21. The method according to claim 20, wherein: a) the spatial sound signals are convolution products of third room pulse responses.

22. The method according to claim 20, wherein: a) early reflection signals or medium-early reflection signals originating from the spatial sound signals are emitted in the direction of the listening room walls and/or the listening room ceiling via the second speaker arrangement in such a way that the early reflection signals or medium-early reflection signals reflected on the listening room walls and/or on the listening room ceiling are reflected essentially in the direction of the listening position; or b.) early reflection signals or medium-early reflection signals originating from the spatial sound signals are emitted in the direction of the listening room walls and/or the listening room ceiling via a third speaker arrangement in such a way that the early reflection signals or medium-early reflection signals reflected on the listening room walls and/or on the listening room ceiling are reflected essentially in the direction of the listening position.

23. The method according to claim 20, wherein the second speaker arrangement is configured in such a way that a) the audio signals and the spatial sound signals are emitted via separate speaker chassis; or b) the audio signals corresponding to the live signals, and the spatial sound signals are emitted via separate speaker chassis; or c) the spatial sound signals in relation to the audio signals and in relation to the audio signals corresponding to the live signals are emitted via separate speaker chassis.

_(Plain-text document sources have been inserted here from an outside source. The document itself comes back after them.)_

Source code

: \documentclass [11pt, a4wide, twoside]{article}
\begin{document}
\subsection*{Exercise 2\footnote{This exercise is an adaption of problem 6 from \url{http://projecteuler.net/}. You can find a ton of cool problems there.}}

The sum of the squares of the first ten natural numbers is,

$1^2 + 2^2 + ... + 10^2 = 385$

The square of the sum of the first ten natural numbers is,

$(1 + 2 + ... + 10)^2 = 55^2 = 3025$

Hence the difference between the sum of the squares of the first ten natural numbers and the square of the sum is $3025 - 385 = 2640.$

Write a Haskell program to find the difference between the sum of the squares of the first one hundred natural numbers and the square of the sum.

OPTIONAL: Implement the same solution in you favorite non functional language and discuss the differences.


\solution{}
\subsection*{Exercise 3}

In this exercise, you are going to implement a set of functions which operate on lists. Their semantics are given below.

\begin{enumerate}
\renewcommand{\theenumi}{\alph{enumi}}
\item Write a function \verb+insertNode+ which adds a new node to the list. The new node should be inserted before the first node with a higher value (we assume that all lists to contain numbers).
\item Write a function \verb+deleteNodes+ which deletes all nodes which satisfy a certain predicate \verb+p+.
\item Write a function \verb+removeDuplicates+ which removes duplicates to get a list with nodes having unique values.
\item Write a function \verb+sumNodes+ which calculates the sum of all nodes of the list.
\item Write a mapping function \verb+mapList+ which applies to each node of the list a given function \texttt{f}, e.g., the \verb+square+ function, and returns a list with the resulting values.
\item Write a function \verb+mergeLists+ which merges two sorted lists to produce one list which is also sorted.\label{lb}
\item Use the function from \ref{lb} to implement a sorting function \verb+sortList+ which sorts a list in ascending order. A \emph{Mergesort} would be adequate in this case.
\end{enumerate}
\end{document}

24. The method according to claim 20, wherein the second speaker arrangement has at least the following speakers: a)a speaker for nondirectional emission from the upper left in relation to the listening position, a speaker for nondirectional emission from the upper right in relation to the listening position, or b)a speaker for nondirectional emission from the upper left front in relation to the listening position, a speaker for nondirectional emission from the upper right front in relation to the listening position, a speaker for nondirectional emission from the upper left rear in relation to the listening position, a speaker for nondirectional emission from the upper right rear in relation to the listening position.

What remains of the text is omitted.